Partners for Appropriate Anti-Infective Community Therapy (PACCT) (ON222)
Recipient: Department of Family and Community Medicine, University of Toronto
This study looked at the feasibility of extending an education strategy called PACCT (Partners for Appropriate Anti-infective Community Therapy), which had proven effective in a 1996 pilot, to the whole province in order to combat antibiotic resistance. The project had six objectives: to establish a provincial network for disseminating evidence-based guidelines and educational materials; to empower family physicians to play a leadership role in improving the use of antibiotics; to contribute to decreasing regional and national bacterial resistance; to promote the appropriate use of anti-infectives; to improve patients’ understanding and use of anti-infectives; and to provide an opportunity for enhanced physician-patient-pharmacist communication about drug-related issues.

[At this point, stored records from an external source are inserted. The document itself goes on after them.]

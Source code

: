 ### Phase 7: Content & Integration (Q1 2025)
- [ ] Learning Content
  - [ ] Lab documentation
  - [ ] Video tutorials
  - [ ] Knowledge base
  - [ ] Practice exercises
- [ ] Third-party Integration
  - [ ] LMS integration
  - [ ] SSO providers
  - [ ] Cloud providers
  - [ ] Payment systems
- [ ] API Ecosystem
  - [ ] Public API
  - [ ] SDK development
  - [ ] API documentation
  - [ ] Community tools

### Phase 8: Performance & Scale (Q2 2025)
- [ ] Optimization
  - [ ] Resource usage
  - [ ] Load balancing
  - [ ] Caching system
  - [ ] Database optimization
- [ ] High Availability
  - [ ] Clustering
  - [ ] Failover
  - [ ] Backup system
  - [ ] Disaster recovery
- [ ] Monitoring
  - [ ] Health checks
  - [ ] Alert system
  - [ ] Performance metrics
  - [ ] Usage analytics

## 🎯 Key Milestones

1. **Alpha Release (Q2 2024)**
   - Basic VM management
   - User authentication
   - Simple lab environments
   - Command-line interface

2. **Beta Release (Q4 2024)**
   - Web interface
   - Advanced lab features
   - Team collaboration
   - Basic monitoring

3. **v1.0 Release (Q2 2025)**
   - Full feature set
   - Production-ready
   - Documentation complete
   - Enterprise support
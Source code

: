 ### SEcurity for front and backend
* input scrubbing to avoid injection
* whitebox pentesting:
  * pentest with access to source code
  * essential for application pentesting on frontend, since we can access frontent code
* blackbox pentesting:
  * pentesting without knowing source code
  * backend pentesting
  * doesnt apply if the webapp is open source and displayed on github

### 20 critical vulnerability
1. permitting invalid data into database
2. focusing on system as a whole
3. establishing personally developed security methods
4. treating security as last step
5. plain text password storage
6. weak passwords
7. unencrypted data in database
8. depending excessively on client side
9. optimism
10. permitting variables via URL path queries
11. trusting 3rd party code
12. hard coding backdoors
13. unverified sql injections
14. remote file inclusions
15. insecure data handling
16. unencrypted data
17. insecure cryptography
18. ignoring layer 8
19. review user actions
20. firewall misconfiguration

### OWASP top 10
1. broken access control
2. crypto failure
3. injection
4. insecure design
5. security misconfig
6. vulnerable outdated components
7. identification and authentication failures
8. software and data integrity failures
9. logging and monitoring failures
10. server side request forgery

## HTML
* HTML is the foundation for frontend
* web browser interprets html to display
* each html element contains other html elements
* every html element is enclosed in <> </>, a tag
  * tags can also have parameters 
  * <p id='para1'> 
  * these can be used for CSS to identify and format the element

The project developed a provincial network of trained facilitators and supplied them with materials as well as program and evaluation support to give training to primary care providers in their communities. The project was not designed to measure changes in antibiotic prescribing and use. The report draws out the lessons learned and extends their application to suggest that this information dissemination approach could be extended to other primary care best-practice guidelines over a wide geographic area.
This project was supported by the Health Transition Fund, which was created in 1997 to provide support for evidence-based decision-making in health care reform by supporting pilot and evaluation projects which test innovative approaches to health care delivery. The views expressed herein do no necessarily represent the official policy of federal, provincial, or territorial governments.